# Very long function defined - long calculation time, how to simplify

my problem is kind of straight forward:

I want to simulate something, and in order to do so, i calculated some realisations.

In the end, i have, for now, 500 (complex) functions and saved them. Each of them now has about 120 kB. I calculated the average, so I get a function that takes about 60MB if I save it.

No problem here.

Now I wanted to plot this average-function (or at least the Real-part of it). Problem is: loading and/or plotting this equation takes unholy long.

Is there a possibility to simplify this equation ? (Simplify and FullSimplify doesnt work - I need something different)

edit:

To explain what I did and why the defined function-files are this big: What I did was to define a function $f_{p}(t,s)=\sum_z r_z^2\cdot\exp(i(100-z)(t-s))$. Here, every $r_z$ is randomly distributed and i take the sum over 2000 different values. And I need p=500 different realisations (different set of random numbers) of these function. In the end I wanted to calculate the mean, e.g. $mean(t)=\frac{1}{500}\sum_p f_p(t,0)$. Worked fine. Now I saved $mean(t)$ as an ".m" file, as well as the real part $ReMean(t)$. Worked too. Now I wanted to load the file and plot it. For p=4 instead of p=500 it works in a tolerable time (so no problem in the code), but for p=500 not. As I said, the function $ReMean(t)$ , saved as an ".m" file, has roughly 60 MB.

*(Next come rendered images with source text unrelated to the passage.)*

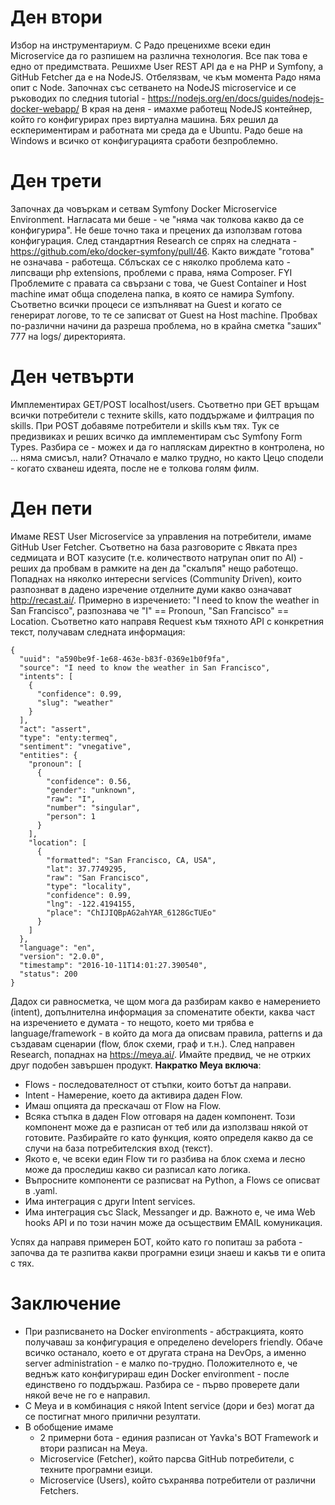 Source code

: # Ден втори
Избор на инструментариум. С Радо преценихме всеки един Microservice да го разпишем на различна технология. Все пак това е едно от предимствата. Решихме User REST API да е на PHP и Symfony, а GitHub Fetcher да е на NodeJS. Отбелязвам, че към момента Радо няма опит с Node.
Започнах със сетването на NodeJS microservice и се ръководих по следния tutorial - https://nodejs.org/en/docs/guides/nodejs-docker-webapp/
В края на деня - имахме работещ NodeJS контейнер, който го конфигурирах през виртуална машина. Бях решил да ескпериментирам и работната ми среда да е Ubuntu. Радо беше на Windows и всичко от конфигурацията сработи безпроблемно.

# Ден трети
Започнах да човъркам и сетвам Symfony Docker Microservice Environment. Нагласата ми беше - че "няма чак толкова какво да се конфигурира". Не беше точно така и прецених да използвам готова конфигурация. След стандартния Research се спрях на следната - https://github.com/eko/docker-symfony/pull/46. Както виждате "готова" не означава - работеща. Сблъсках се с няколко проблема като - липсващи php extensions, проблеми с права, няма Composer.
FYI Проблемите с правата са свързани с това, че Guest Container и Host machine имат обща споделена папка, в която се намира Symfony. Съответно всички процеси се изпълняват на Guest и когато се генерират логове, то те се записват от Guest на Host machine. Пробвах по-различни начини да разреша проблема, но в крайна сметка "заших" 777 на logs/ директорията.

# Ден четвърти
Имплементирах GET/POST localhost/users. Съответно при GET връщам всички потребители с техните skills, като поддържаме и филтрация по skills. При POST добавяме потребители и skills към тях. Тук се предизвиках и реших всичко да имплементирам със Symfony Form Types. Разбира се - можех и да го напляскам директно в контролена, но ... няма смисъл, нали? Отначало е малко трудно, но както Цецо сподели - когато схванеш идеята, после не е толкова голям филм.

# Ден пети
Имаме REST User Microservice за управления на потребители, имаме GitHub User Fetcher. Съответно на база разговорите с Явката през седмицата и BOT казусите (т.е. количеството натрупан опит по AI) - реших да пробвам в рамките на ден да "скалъпя" нещо работещо.
Попаднах на няколко интересни services (Community Driven), които разпознват в дадено изречение отделните думи какво означават http://recast.ai/.
Примерно в изречението: "I need to know the weather in San Francisco", разпознава че "I" == Pronoun, "San Francisco" == Location.
Съответно като направя Request към тяхното API с конкретния текст, получавам следната информация:
```
{
  "uuid": "a590be9f-1e68-463e-b83f-0369e1b0f9fa",
  "source": "I need to know the weather in San Francisco",
  "intents": [
    {
      "confidence": 0.99,
      "slug": "weather"
    }
  ],
  "act": "assert",
  "type": "enty:termeq",
  "sentiment": "vnegative",
  "entities": {
    "pronoun": [
      {
        "confidence": 0.56,
        "gender": "unknown",
        "raw": "I",
        "number": "singular",
        "person": 1
      }
    ],
    "location": [
      {
        "formatted": "San Francisco, CA, USA",
        "lat": 37.7749295,
        "raw": "San Francisco",
        "type": "locality",
        "confidence": 0.99,
        "lng": -122.4194155,
        "place": "ChIJIQBpAG2ahYAR_6128GcTUEo"
      }
    ]
  },
  "language": "en",
  "version": "2.0.0",
  "timestamp": "2016-10-11T14:01:27.390540",
  "status": 200
}
```

Дадох си равносметка, че щом мога да разбирам какво е намерението (intent), допълнителна информация за споменатите обекти, каква част на изречението е думата - то нещото, което ми трябва е language/framework - в който да мога да описвам правила, patterns и да създавам сценарии (flow, блок схеми, граф и т.н.).
След направен Research, попаднах на https://meya.ai/. Имайте предвид, че не отрких друг подобен завършен продукт.
**Накратко Meya включа**:

- Flows  - последователност от стъпки, които ботът да направи. 
- Intent - Намерение, което да активира даден Flow.
- Имаш опцията да прескачаш от Flow на Flow.
- Всяка стъпка в даден Flow отговаря на даден компонент. Този компонент може да е разписан от теб или да използваш някой от готовите. Разбирайте го като функция, която определя какво да се случи на база потребителския вход (текст).
- Якото е, че всеки един Flow ти го разбива на блок схема и лесно може да проследиш какво си разписал като логика.
- Въпросните компоненти се разписват на Python, а Flows се описват в .yaml.
- Има интеграция с други Intent services.
- Има интеграция със Slack, Messanger и др. Важното е, че има Web hooks API и по този начин може да осъществим EMAIL комуникация.

Успях да направя примерен БОТ, който като го попиташ за работа - започва да те разпитва какви програмни езици знаеш и какъв ти е опита с тях.

# Заключение
- При разписването на Docker environments - абстракцията, която получаваш за конфигурация е определено developers friendly. Обаче всичко останало, което е от другата страна на DevOps, а именно server administration - е малко по-трудно. Положителното е, че веднъж като конфигурираш един Docker environment - после единствено го поддържаш. Разбира се - първо проверете дали някой вече не го е направил.
- С Meya и в комбинация с някой Intent service (дори и без) могат да се постигнат много прилични резултати.
- В обобщение имаме
	- 2 примерни бота - единия разписан от Yavka's BOT Framework и втори разписан на Meya.
	- Microservice (Fetcher), който парсва GitHub потребители, с техните програмни езици.
	- Microservice (Users), който съхранява потребители от различни Fetchers.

• With now specifics on what you do and how the function looks like, I doubt anybody can help you. Also, what exactly do you mean by "function"? How do you save it? Do you really mean that the expression is 120kB big? – Lukas Lang Sep 16 '17 at 16:24
• Thanks for the answer! I'll edit my post as soon as some calculations are finished (can't open anything at the time...) And yes, the expression is this long/big. – Martin Sep 16 '17 at 16:38
• $z$ ist just some index i'm summing up over, for the $r_z$ it just means that for every $z$ I've got a new gaussian distributed random number with expectationvalue and variance that vary for each $z$.$z$ in the exponent takes 500 different values that lie next to each other, e.g. there are $z$ values in some intervall $[a,b]$ with. – Martin Sep 16 '17 at 19:11
• For example z takes 500 values with equal distance to each other in $[1,2]$ and for every value there is some random $r_z$number associated to it – Martin Sep 16 '17 at 19:19
• I just made something up. It doesn't matter, I think, to issue of speed, whether I did it exactly right. (Even if $r_z$ is supposed to be real, it makes no difference to the speed.) – Michael E2 Sep 16 '17 at 19:21

If you don't need symbolic expressions for the functions, I would suggest sticking as closely as possible to numeric evaluation. All you need to store is the vector of values of $z$ and for each $p$, the vector of $r_z$ values. The $r$ values may be stored as a $p \times z$ matrix of values. Below, the code shows $f_p$ being computed for all $p$ using the identical code used to compute $f$ for single $p$.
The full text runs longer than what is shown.